Source material START
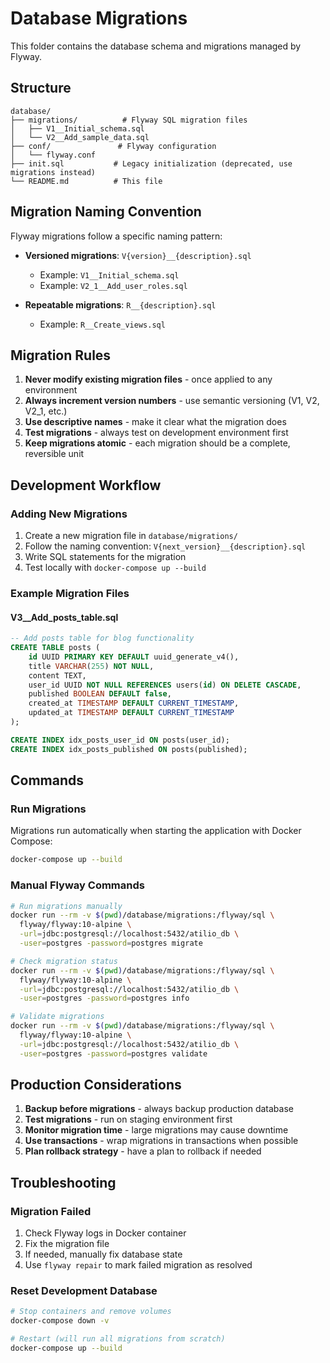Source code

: # Database Migrations

This folder contains the database schema and migrations managed by Flyway.

## Structure

```
database/
├── migrations/          # Flyway SQL migration files
│   ├── V1__Initial_schema.sql
│   └── V2__Add_sample_data.sql
├── conf/               # Flyway configuration
│   └── flyway.conf
├── init.sql           # Legacy initialization (deprecated, use migrations instead)
└── README.md          # This file
```

## Migration Naming Convention

Flyway migrations follow a specific naming pattern:

- **Versioned migrations**: `V{version}__{description}.sql`
  - Example: `V1__Initial_schema.sql`
  - Example: `V2_1__Add_user_roles.sql`

- **Repeatable migrations**: `R__{description}.sql`
  - Example: `R__Create_views.sql`

## Migration Rules

1. **Never modify existing migration files** - once applied to any environment
2. **Always increment version numbers** - use semantic versioning (V1, V2, V2_1, etc.)
3. **Use descriptive names** - make it clear what the migration does
4. **Test migrations** - always test on development environment first
5. **Keep migrations atomic** - each migration should be a complete, reversible unit

## Development Workflow

### Adding New Migrations

1. Create a new migration file in `database/migrations/`
2. Follow the naming convention: `V{next_version}__{description}.sql`
3. Write SQL statements for the migration
4. Test locally with `docker-compose up --build`

### Example Migration Files

#### V3__Add_posts_table.sql
```sql
-- Add posts table for blog functionality
CREATE TABLE posts (
    id UUID PRIMARY KEY DEFAULT uuid_generate_v4(),
    title VARCHAR(255) NOT NULL,
    content TEXT,
    user_id UUID NOT NULL REFERENCES users(id) ON DELETE CASCADE,
    published BOOLEAN DEFAULT false,
    created_at TIMESTAMP DEFAULT CURRENT_TIMESTAMP,
    updated_at TIMESTAMP DEFAULT CURRENT_TIMESTAMP
);

CREATE INDEX idx_posts_user_id ON posts(user_id);
CREATE INDEX idx_posts_published ON posts(published);
```

## Commands

### Run Migrations
Migrations run automatically when starting the application with Docker Compose:
```bash
docker-compose up --build
```

### Manual Flyway Commands
```bash
# Run migrations manually
docker run --rm -v $(pwd)/database/migrations:/flyway/sql \
  flyway/flyway:10-alpine \
  -url=jdbc:postgresql://localhost:5432/atilio_db \
  -user=postgres -password=postgres migrate

# Check migration status
docker run --rm -v $(pwd)/database/migrations:/flyway/sql \
  flyway/flyway:10-alpine \
  -url=jdbc:postgresql://localhost:5432/atilio_db \
  -user=postgres -password=postgres info

# Validate migrations
docker run --rm -v $(pwd)/database/migrations:/flyway/sql \
  flyway/flyway:10-alpine \
  -url=jdbc:postgresql://localhost:5432/atilio_db \
  -user=postgres -password=postgres validate
```

## Production Considerations

1. **Backup before migrations** - always backup production database
2. **Test migrations** - run on staging environment first
3. **Monitor migration time** - large migrations may cause downtime
4. **Use transactions** - wrap migrations in transactions when possible
5. **Plan rollback strategy** - have a plan to rollback if needed

## Troubleshooting

### Migration Failed
1. Check Flyway logs in Docker container
2. Fix the migration file
3. If needed, manually fix database state
4. Use `flyway repair` to mark failed migration as resolved

### Reset Development Database
```bash
# Stop containers and remove volumes
docker-compose down -v

# Restart (will run all migrations from scratch)
docker-compose up --build
```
Source material END
◆ What is expected: Beginning with the line that has "5. **Keep migrations" and ending with the line that has "### Run Migrations", set down the lines above exactly and include no others.

◆ Reply to the task:
5. **Keep migrations atomic** - each migration should be a complete, reversible unit

## Development Workflow

### Adding New Migrations

1. Create a new migration file in `database/migrations/`
2. Follow the naming convention: `V{next_version}__{description}.sql`
3. Write SQL statements for the migration
4. Test locally with `docker-compose up --build`

### Example Migration Files

#### V3__Add_posts_table.sql
```sql
-- Add posts table for blog functionality
CREATE TABLE posts (
    id UUID PRIMARY KEY DEFAULT uuid_generate_v4(),
    title VARCHAR(255) NOT NULL,
    content TEXT,
    user_id UUID NOT NULL REFERENCES users(id) ON DELETE CASCADE,
    published BOOLEAN DEFAULT false,
    created_at TIMESTAMP DEFAULT CURRENT_TIMESTAMP,
    updated_at TIMESTAMP DEFAULT CURRENT_TIMESTAMP
);

CREATE INDEX idx_posts_user_id ON posts(user_id);
CREATE INDEX idx_posts_published ON posts(published);
```

## Commands

### Run Migrations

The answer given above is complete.